Required work: Which of the lines in the data below contain the string "fabinsch"? Copy each of them.

********

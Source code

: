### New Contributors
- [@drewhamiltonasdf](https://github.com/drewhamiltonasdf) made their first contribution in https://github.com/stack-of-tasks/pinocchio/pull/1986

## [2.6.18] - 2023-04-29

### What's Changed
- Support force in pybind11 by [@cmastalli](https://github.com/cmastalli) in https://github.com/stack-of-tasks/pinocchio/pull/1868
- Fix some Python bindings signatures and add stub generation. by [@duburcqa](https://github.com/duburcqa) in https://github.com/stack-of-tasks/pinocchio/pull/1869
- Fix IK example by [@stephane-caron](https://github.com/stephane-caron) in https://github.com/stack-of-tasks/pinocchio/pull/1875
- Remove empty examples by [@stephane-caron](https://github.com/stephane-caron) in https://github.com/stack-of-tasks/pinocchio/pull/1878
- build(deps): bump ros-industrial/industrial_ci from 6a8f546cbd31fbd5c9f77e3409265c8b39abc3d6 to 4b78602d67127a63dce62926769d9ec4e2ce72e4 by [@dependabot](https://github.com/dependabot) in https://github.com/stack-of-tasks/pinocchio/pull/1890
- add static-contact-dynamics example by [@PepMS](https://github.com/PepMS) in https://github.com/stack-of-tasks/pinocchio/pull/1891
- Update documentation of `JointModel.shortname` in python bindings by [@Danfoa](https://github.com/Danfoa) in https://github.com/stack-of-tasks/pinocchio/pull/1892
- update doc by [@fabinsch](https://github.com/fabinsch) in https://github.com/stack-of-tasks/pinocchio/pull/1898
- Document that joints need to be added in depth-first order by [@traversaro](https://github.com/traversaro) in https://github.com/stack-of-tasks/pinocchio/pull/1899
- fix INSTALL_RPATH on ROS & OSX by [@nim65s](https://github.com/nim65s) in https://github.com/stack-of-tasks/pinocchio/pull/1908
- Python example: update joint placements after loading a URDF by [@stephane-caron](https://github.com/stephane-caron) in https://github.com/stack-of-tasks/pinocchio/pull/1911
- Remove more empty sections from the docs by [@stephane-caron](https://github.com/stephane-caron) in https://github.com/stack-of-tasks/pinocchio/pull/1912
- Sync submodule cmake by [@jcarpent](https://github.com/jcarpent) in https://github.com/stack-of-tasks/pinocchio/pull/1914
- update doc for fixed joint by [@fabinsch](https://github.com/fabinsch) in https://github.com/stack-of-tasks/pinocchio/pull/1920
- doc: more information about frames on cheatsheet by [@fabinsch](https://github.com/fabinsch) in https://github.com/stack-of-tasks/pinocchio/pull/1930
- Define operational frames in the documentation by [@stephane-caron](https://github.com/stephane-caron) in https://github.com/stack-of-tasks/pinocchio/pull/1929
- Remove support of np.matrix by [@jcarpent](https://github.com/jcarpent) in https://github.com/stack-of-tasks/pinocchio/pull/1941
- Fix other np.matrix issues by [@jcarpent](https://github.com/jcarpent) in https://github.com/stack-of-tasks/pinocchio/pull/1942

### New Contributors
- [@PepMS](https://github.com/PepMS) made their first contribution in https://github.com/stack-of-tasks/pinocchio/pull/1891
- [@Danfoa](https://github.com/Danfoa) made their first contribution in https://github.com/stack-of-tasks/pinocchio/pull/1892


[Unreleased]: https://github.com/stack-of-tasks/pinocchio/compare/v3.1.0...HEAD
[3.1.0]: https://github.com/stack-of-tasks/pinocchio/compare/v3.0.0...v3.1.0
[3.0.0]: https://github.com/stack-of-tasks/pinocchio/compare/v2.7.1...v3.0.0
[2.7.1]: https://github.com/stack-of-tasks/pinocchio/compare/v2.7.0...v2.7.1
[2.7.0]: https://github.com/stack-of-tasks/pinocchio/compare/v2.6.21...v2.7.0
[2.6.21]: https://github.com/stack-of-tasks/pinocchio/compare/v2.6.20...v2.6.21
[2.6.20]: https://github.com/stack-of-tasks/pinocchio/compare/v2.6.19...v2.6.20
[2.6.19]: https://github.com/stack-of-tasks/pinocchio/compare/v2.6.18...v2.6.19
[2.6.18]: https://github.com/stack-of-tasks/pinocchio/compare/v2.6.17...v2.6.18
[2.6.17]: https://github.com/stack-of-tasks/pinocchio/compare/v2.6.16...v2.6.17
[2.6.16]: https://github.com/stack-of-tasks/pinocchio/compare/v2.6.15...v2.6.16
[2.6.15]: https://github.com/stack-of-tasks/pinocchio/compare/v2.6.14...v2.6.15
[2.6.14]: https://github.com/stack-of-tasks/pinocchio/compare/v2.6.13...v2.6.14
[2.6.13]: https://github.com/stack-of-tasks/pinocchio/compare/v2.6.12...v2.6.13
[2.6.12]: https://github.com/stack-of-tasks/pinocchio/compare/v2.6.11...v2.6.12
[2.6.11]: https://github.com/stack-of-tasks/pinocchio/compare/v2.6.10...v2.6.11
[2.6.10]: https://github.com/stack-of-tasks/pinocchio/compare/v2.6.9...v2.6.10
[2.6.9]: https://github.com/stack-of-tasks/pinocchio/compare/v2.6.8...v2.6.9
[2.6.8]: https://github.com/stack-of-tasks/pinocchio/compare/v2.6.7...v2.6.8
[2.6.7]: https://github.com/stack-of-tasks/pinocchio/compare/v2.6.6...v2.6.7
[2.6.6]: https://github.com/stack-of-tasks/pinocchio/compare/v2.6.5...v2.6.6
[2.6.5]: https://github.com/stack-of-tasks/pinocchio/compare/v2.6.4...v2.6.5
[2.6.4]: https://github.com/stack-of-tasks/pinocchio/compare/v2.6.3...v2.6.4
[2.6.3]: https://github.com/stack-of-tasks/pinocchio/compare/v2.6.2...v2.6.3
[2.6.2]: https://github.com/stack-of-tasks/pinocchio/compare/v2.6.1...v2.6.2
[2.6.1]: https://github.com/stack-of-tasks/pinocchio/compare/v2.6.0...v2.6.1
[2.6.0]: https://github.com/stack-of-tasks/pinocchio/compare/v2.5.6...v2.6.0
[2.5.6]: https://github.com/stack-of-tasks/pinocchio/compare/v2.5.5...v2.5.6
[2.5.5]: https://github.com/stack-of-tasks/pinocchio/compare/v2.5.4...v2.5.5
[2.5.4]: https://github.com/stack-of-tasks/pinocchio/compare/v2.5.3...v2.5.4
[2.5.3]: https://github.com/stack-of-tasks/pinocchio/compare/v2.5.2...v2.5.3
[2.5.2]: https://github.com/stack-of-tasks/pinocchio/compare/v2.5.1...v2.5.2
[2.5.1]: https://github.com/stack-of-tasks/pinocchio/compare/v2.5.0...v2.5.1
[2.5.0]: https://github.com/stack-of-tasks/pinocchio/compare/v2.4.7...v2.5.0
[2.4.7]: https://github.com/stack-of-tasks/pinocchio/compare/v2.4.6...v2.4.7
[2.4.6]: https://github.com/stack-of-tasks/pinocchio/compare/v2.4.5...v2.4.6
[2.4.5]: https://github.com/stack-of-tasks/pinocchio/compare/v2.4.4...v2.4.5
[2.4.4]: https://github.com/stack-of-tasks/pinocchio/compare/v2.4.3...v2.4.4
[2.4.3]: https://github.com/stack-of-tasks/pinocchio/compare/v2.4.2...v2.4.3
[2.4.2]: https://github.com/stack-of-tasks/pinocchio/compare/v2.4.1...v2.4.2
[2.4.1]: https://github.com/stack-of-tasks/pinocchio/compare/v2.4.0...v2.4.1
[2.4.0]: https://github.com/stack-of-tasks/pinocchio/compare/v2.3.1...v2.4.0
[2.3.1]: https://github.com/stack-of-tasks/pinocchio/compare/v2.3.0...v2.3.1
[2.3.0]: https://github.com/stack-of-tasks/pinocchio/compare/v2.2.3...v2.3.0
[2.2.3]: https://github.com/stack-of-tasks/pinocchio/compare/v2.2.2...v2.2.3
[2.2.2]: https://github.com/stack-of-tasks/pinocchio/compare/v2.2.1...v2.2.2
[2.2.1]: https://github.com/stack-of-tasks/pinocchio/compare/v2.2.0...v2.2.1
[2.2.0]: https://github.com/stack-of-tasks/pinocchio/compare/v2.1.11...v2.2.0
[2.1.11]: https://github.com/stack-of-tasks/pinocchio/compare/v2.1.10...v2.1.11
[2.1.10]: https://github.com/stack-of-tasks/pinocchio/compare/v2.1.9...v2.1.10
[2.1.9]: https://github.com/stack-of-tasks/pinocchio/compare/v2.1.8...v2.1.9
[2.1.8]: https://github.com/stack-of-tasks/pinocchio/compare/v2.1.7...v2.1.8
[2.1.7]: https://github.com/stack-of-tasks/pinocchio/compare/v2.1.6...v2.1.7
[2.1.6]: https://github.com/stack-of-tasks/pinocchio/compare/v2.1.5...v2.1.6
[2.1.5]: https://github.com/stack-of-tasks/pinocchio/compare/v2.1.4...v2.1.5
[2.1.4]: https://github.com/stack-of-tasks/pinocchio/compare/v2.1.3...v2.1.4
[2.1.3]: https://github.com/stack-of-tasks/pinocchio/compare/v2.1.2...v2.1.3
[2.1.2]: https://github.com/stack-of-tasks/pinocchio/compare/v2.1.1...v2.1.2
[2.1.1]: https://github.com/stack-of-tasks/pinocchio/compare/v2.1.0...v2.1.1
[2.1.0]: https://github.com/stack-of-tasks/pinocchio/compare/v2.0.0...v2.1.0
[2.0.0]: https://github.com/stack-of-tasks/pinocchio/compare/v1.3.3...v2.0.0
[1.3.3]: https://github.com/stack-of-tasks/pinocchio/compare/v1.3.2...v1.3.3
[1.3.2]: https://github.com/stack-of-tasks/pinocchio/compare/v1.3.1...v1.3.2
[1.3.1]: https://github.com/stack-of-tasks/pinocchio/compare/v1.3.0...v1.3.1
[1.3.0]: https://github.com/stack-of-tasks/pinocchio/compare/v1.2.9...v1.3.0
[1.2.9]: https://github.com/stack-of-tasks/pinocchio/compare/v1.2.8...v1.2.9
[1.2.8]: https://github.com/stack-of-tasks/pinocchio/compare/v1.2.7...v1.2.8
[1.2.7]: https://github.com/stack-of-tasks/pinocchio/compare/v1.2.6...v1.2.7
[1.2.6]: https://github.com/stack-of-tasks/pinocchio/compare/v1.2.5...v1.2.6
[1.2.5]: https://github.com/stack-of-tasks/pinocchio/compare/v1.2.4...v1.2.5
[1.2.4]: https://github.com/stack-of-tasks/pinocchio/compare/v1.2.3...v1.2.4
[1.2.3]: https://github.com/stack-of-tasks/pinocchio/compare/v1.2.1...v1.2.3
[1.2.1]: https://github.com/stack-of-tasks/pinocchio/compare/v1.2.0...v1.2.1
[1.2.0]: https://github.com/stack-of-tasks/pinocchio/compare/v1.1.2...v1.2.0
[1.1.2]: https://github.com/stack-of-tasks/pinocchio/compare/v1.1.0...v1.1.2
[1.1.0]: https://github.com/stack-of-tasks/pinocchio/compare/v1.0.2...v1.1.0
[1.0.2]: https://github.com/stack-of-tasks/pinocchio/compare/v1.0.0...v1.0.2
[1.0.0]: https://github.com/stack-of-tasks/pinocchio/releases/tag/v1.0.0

********

Answer to this task:
- update doc by [@fabinsch](https://github.com/fabinsch) in https://github.com/stack-of-tasks/pinocchio/pull/1898
- update doc for fixed joint by [@fabinsch](https://github.com/fabinsch) in https://github.com/stack-of-tasks/pinocchio/pull/1920
- doc: more information about frames on cheatsheet by [@fabinsch](https://github.com/fabinsch) in https://github.com/stack-of-tasks/pinocchio/pull/1930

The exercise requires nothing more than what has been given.